The freedom of the conservative media to make wild allegations often acts as a bulldozer forcing reporters to check into the charges and, in doing so, repeat them. By the time they've been debunked, they're part of the American public's collective consciousness. Or, as it's been said, a lie gets around the world before the truth gets out of bed.
There's more to this, however, and it goes hand in hand with the previous rule. These investigations are little more than fishing expeditions in which Republicans demand more and more information and then selectively leak juicy bits to the press for partisan purposes. Trey Gowdy's Benghazi select committee has descended into farce already, but that hasn't stopped the New York Times from breathlessly reporting it like it's Watergate.
But it's not just The Times, although they've been among the worst. Eric Wemple of the Washington Post reported that Representative Elijah Cummings came out swinging at Politico yesterday for running with leaked Clinton emails which they didn't actually see, based on intel from unidentified "sources." The selectively presented, and allegedly undisclosed, emails gave the appearance that Clinton was working hand-in-glove with adviser Sidney Blumenthal to circulate Benghazi talking points from the Media Matters, where Blumenthal was then on payroll, inside the White House -- an insinuation used by Clinton detractors to suggest some sort of Benghazi coverup.
However, as the Washington Post explains:
But as Cummings notes in his letter, it didn’t go down like that. The [Hillary Clinton email cited by Politico] actually attaches to a different e-mail correspondence between Clinton and Blumenthal, from a week before Blumenthal’s boast about those Benghazi links. As documents released by the State Department last week show, Clinton was actually intent on sending to the White House a Salon article claiming that the campaign of Republican presidential candidate Mitt Romney was planning a brand-new line of attack based on Benghazi.

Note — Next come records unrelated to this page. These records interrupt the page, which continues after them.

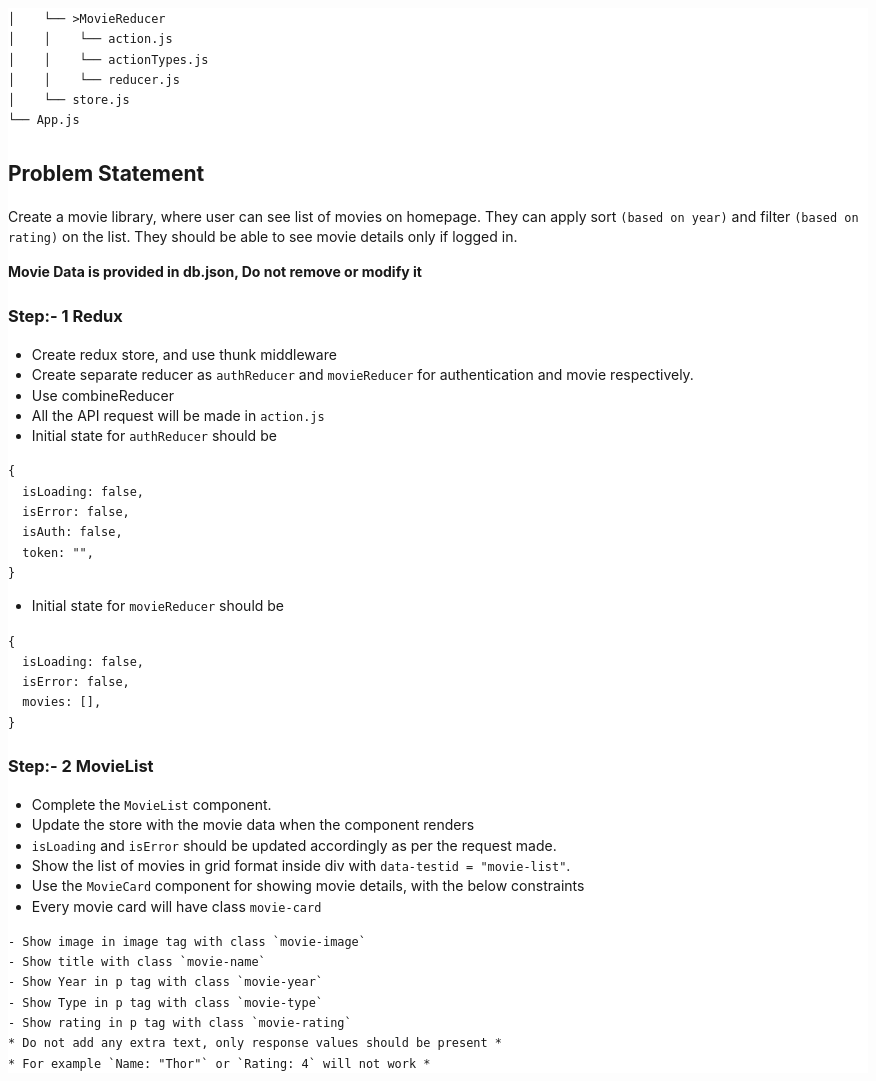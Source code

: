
 ```
│    └── >MovieReducer
│    │    └── action.js
│    │    └── actionTypes.js
│    │    └── reducer.js
│    └── store.js
└── App.js
```

## Problem Statement

Create a movie library, where user can see list of movies on homepage. They can apply sort `(based on year)` and filter `(based on rating)` on the list. They should be able to see movie details only if logged in.

**Movie Data is provided in db.json, Do not remove or modify it**

### Step:- 1 Redux

- Create redux store, and use thunk middleware
- Create separate reducer as `authReducer` and `movieReducer` for authentication and movie respectively.
- Use combineReducer
- All the API request will be made in `action.js`
- Initial state for `authReducer` should be

```
{
  isLoading: false,
  isError: false,
  isAuth: false,
  token: "",
}
```

- Initial state for `movieReducer` should be

```
{
  isLoading: false,
  isError: false,
  movies: [],
}
```

### Step:- 2 MovieList

- Complete the `MovieList` component.
- Update the store with the movie data when the component renders
- `isLoading` and `isError` should be updated accordingly as per the request made.
- Show the list of movies in grid format inside div with `data-testid = "movie-list"`.
- Use the `MovieCard` component for showing movie details, with the below constraints
- Every movie card will have class `movie-card`

```
- Show image in image tag with class `movie-image`
- Show title with class `movie-name`
- Show Year in p tag with class `movie-year`
- Show Type in p tag with class `movie-type`
- Show rating in p tag with class `movie-rating`
* Do not add any extra text, only response values should be present *
* For example `Name: "Thor"` or `Rating: 4` will not work *
```

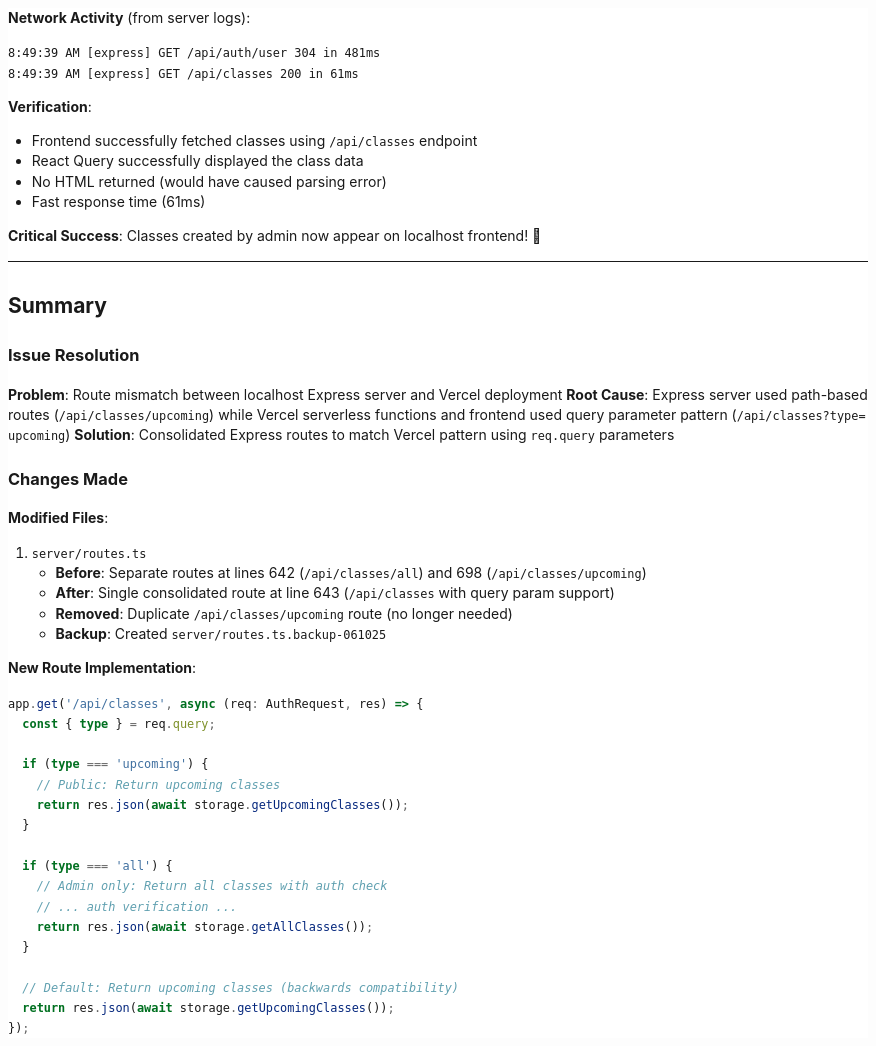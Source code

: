 **Network Activity** (from server logs):
```
8:49:39 AM [express] GET /api/auth/user 304 in 481ms
8:49:39 AM [express] GET /api/classes 200 in 61ms
```

**Verification**:
- Frontend successfully fetched classes using `/api/classes` endpoint
- React Query successfully displayed the class data
- No HTML returned (would have caused parsing error)
- Fast response time (61ms)

**Critical Success**: Classes created by admin now appear on localhost frontend! 🎉

---

## Summary

### Issue Resolution
**Problem**: Route mismatch between localhost Express server and Vercel deployment
**Root Cause**: Express server used path-based routes (`/api/classes/upcoming`) while Vercel serverless functions and frontend used query parameter pattern (`/api/classes?type=upcoming`)
**Solution**: Consolidated Express routes to match Vercel pattern using `req.query` parameters

### Changes Made

**Modified Files**:
1. `server/routes.ts`
   - **Before**: Separate routes at lines 642 (`/api/classes/all`) and 698 (`/api/classes/upcoming`)
   - **After**: Single consolidated route at line 643 (`/api/classes` with query param support)
   - **Removed**: Duplicate `/api/classes/upcoming` route (no longer needed)
   - **Backup**: Created `server/routes.ts.backup-061025`

**New Route Implementation**:
```typescript
app.get('/api/classes', async (req: AuthRequest, res) => {
  const { type } = req.query;

  if (type === 'upcoming') {
    // Public: Return upcoming classes
    return res.json(await storage.getUpcomingClasses());
  }

  if (type === 'all') {
    // Admin only: Return all classes with auth check
    // ... auth verification ...
    return res.json(await storage.getAllClasses());
  }

  // Default: Return upcoming classes (backwards compatibility)
  return res.json(await storage.getUpcomingClasses());
});
```
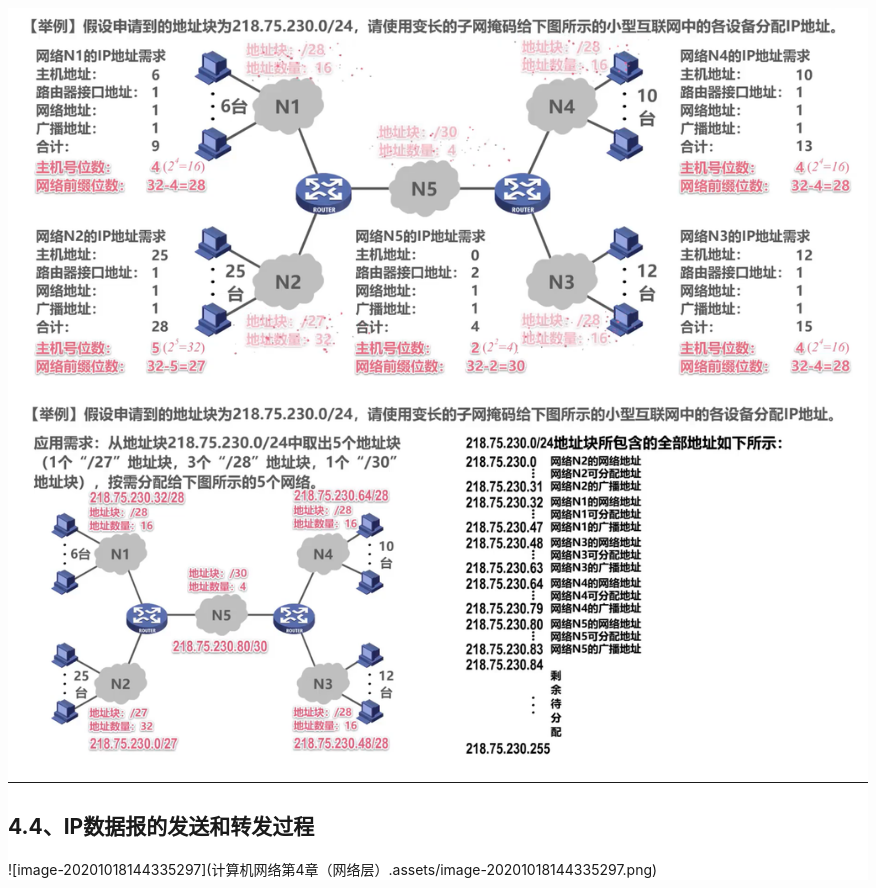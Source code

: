 ![image-20201018142333145](计算机网络第4章（网络层）.assets/image-20201018142333145.png)

![image-20201018143344440](计算机网络第4章（网络层）.assets/image-20201018143344440.png)

***

<h2 id="4.4">4.4、IP数据报的发送和转发过程</h2>
![image-20201018144335297](计算机网络第4章（网络层）.assets/image-20201018144335297.png)
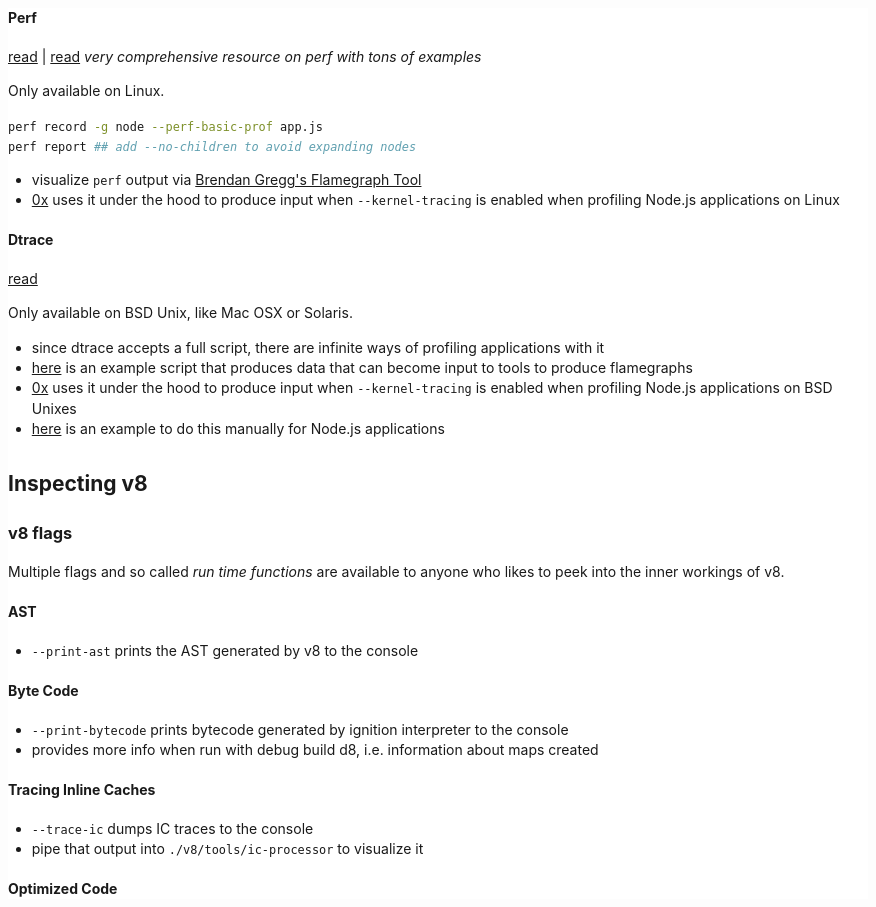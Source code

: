 #### Perf

[read](https://mrale.ph/blog/2018/02/03/maybe-you-dont-need-rust-to-speed-up-your-js.html#profiling-the-pure-javascript-version) |
[read](http://www.brendangregg.com/perf.html) _very comprehensive resource on perf with tons of examples_

Only available on Linux.

```sh
perf record -g node --perf-basic-prof app.js
perf report ## add --no-children to avoid expanding nodes
```

- visualize `perf` output via [Brendan Gregg's Flamegraph Tool](https://github.com/brendangregg/FlameGraph)
- [0x](#0x) uses it under the hood to produce input when `--kernel-tracing` is enabled when
  profiling Node.js applications on Linux

#### Dtrace

[read](http://www.brendangregg.com/dtrace.html) 

Only available on BSD Unix, like Mac OSX or Solaris.

- since dtrace accepts a full script, there are infinite ways of profiling applications with it
- [here](https://github.com/thlorenz/cpuprofilify/blob/master/bin/profile_1ms.d) is an example
  script that produces data that can become input to tools to produce flamegraphs
- [0x](#0x) uses it under the hood to produce input when `--kernel-tracing` is enabled when
  profiling Node.js applications on BSD Unixes
- [here](https://github.com/thlorenz/cpuprofilify#instructions) is an example to do this
  manually for Node.js applications

## Inspecting v8

### v8 flags

Multiple flags and so called _run time functions_ are available to anyone who likes to peek
into the inner workings of v8.

#### AST

- `--print-ast` prints the AST generated by v8 to the console

#### Byte Code

- `--print-bytecode` prints bytecode generated by ignition interpreter to the console
- provides more info when run with debug build d8, i.e. information about maps created

#### Tracing Inline Caches

- `--trace-ic` dumps IC traces to the console
- pipe that output into `./v8/tools/ic-processor` to visualize it

#### Optimized Code
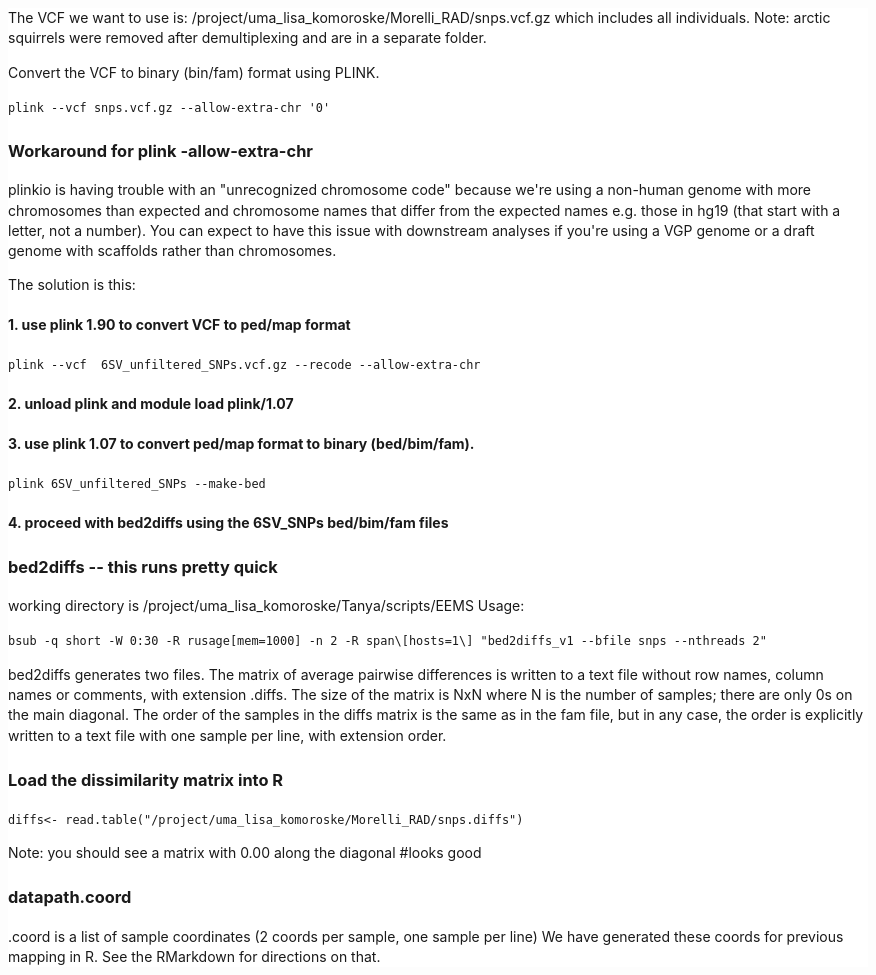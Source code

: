 The VCF we want to use is: /project/uma_lisa_komoroske/Morelli_RAD/snps.vcf.gz  which includes all individuals. Note: arctic squirrels were removed after demultiplexing and are in a separate folder.

Convert the VCF to binary (bin/fam) format using PLINK.
```
plink --vcf snps.vcf.gz --allow-extra-chr '0'
```

### Workaround for plink -allow-extra-chr
plinkio is having trouble with an "unrecognized chromosome code" because we're using a non-human genome with more chromosomes than expected and chromosome names that differ from the expected names e.g. those in hg19 (that start with a letter, not a number). You can expect to have this issue with downstream analyses if you're using a VGP genome or a draft genome with scaffolds rather than chromosomes.

The solution is this: 
#### 1. use plink 1.90 to convert VCF to ped/map format
```
plink --vcf  6SV_unfiltered_SNPs.vcf.gz --recode --allow-extra-chr
```
#### 2. unload plink and module load plink/1.07
#### 3. use plink 1.07 to convert ped/map format to binary (bed/bim/fam). 
```
plink 6SV_unfiltered_SNPs --make-bed
```
#### 4. proceed with bed2diffs using the 6SV_SNPs bed/bim/fam files
 

### bed2diffs -- this runs pretty quick
working directory is /project/uma_lisa_komoroske/Tanya/scripts/EEMS
Usage: 
```
bsub -q short -W 0:30 -R rusage[mem=1000] -n 2 -R span\[hosts=1\] "bed2diffs_v1 --bfile snps --nthreads 2"
```
bed2diffs generates two files. The matrix of average pairwise differences is written to a text file without row names, column names or comments, with extension .diffs. The size of the matrix is NxN where N is the number of samples; there are only 0s on the main diagonal. The order of the samples in the diffs matrix is the same as in the fam file, but in any case, the order is explicitly written to a text file with one sample per line, with extension order.

### Load the dissimilarity matrix into R
```
diffs<- read.table("/project/uma_lisa_komoroske/Morelli_RAD/snps.diffs")
```
Note: you should see a matrix with 0.00 along the diagonal #looks good

### datapath.coord 
.coord is a list of sample coordinates (2 coords per sample, one sample per line)
We have generated these coords for previous mapping in R. See the RMarkdown for directions on that.
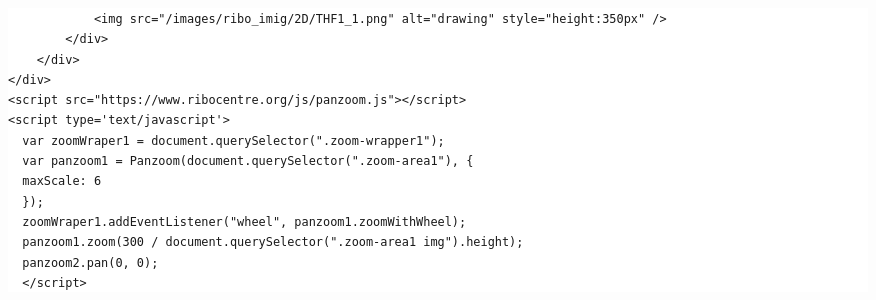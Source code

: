                 <img src="/images/ribo_imig/2D/THF1_1.png" alt="drawing" style="height:350px" />
            </div>
        </div>
    </div>
    <script src="https://www.ribocentre.org/js/panzoom.js"></script>
    <script type='text/javascript'>
      var zoomWraper1 = document.querySelector(".zoom-wrapper1");
      var panzoom1 = Panzoom(document.querySelector(".zoom-area1"), {
      maxScale: 6
      });
      zoomWraper1.addEventListener("wheel", panzoom1.zoomWithWheel);
      panzoom1.zoom(300 / document.querySelector(".zoom-area1 img").height);
      panzoom2.pan(0, 0);
      </script>
</td>
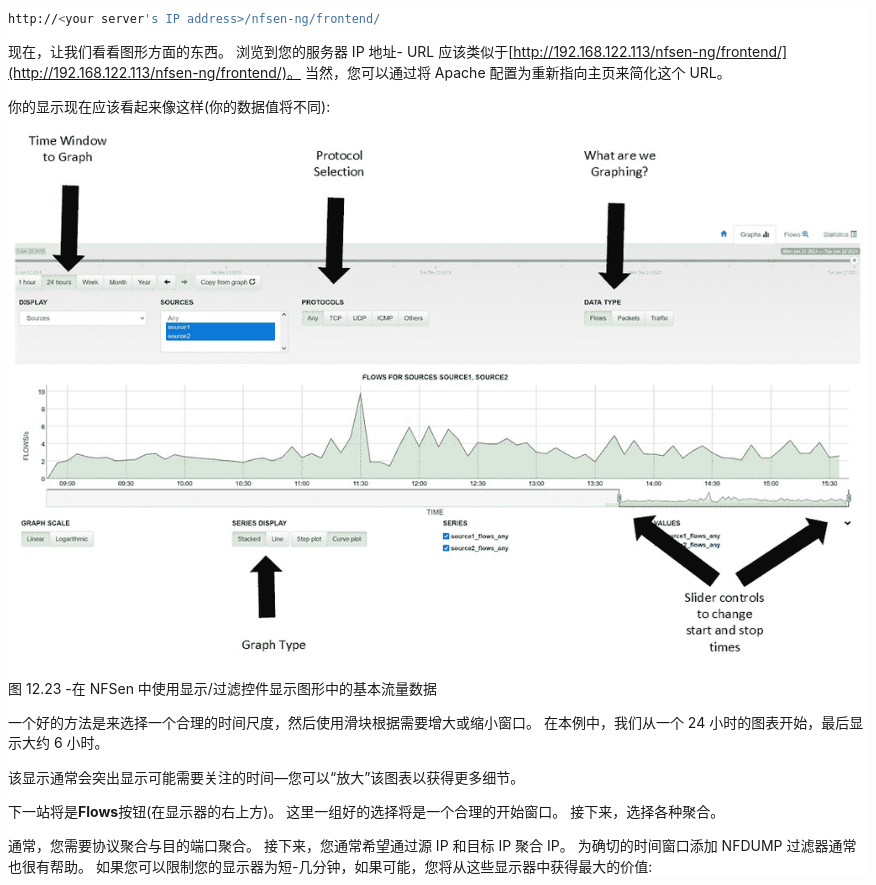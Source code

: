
 ```sh
http://<your server's IP address>/nfsen-ng/frontend/ 
```

现在，让我们看看图形方面的东西。 浏览到您的服务器 IP 地址- URL 应该类似于[http://192.168.122.113/nfsen-ng/frontend/](http://192.168.122.113/nfsen-ng/frontend/)。 当然，您可以通过将 Apache 配置为重新指向主页来简化这个 URL。

你的显示现在应该看起来像这样(你的数据值将不同):

![Figure 12.23 – Basic flow data in the graph display with display/filter controls in NFSen ](img/B16336_12_023.jpg)

图 12.23 -在 NFSen 中使用显示/过滤控件显示图形中的基本流量数据

一个好的方法是来选择一个合理的时间尺度，然后使用滑块根据需要增大或缩小窗口。 在本例中，我们从一个 24 小时的图表开始，最后显示大约 6 小时。

该显示通常会突出显示可能需要关注的时间—您可以“放大”该图表以获得更多细节。

下一站将是**Flows**按钮(在显示器的右上方)。 这里一组好的选择将是一个合理的开始窗口。 接下来，选择各种聚合。

通常，您需要协议聚合与目的端口聚合。 接下来，您通常希望通过源 IP 和目标 IP 聚合 IP。 为确切的时间窗口添加 NFDUMP 过滤器通常也很有帮助。 如果您可以限制您的显示器为短-几分钟，如果可能，您将从这些显示器中获得最大的价值:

Cummings rips away, “It appears that this source fed Politico an inaccurate characterization of these emails and that Politico accepted this mischaracterization without obtaining the emails themselves. The source apparently took an email that was produced to the Select Committee in February, isolated Secretary Clinton’s statement about the White House, removed it from the original email exchange about the presidential debates, and then added it to a different email exchange involving Media Matters.” Another point: The Politico story cites a source as saying that the e-mail wasn’t among those turned over by the State Department. Cummings writes that State had passed it along in February.
Politico later issued a correction (which was clear as mud and clarified nothing).
Cummings is going to have his hands full trying to sort out these leaks. It's a dirty job, but apparently he's decided that somebody has to do it, so that somebody will be him. It remains to be seen if his work to correct the record of this Benghazi committee will have any effect. And who knows if Jonathan Allen's piece will be taken seriously by his fellow political reporters. It's clear they are using Clinton's lack of "accessibility" as a lame excuse for their sophomoric behavior, but it shouldn't take one of their own writing a Vox explainer on "the Clinton rules" for them to understand that they are being willing dupes for Republican partisans who are laughing behind their backs at their credulousness.
Hillary Clinton doesn't need to be handled with kid gloves. The presidency is a tough job. But neither does she deserve to be held to a different standard than anyone else or subject to a set of rules that are based upon lazy, false assumptions fed by partisans with an agenda they aren't even trying to hide. The fact that the press is falling so comfortably into that old groove is a testament to the fact that nobody ever paid a price for what they did the first time.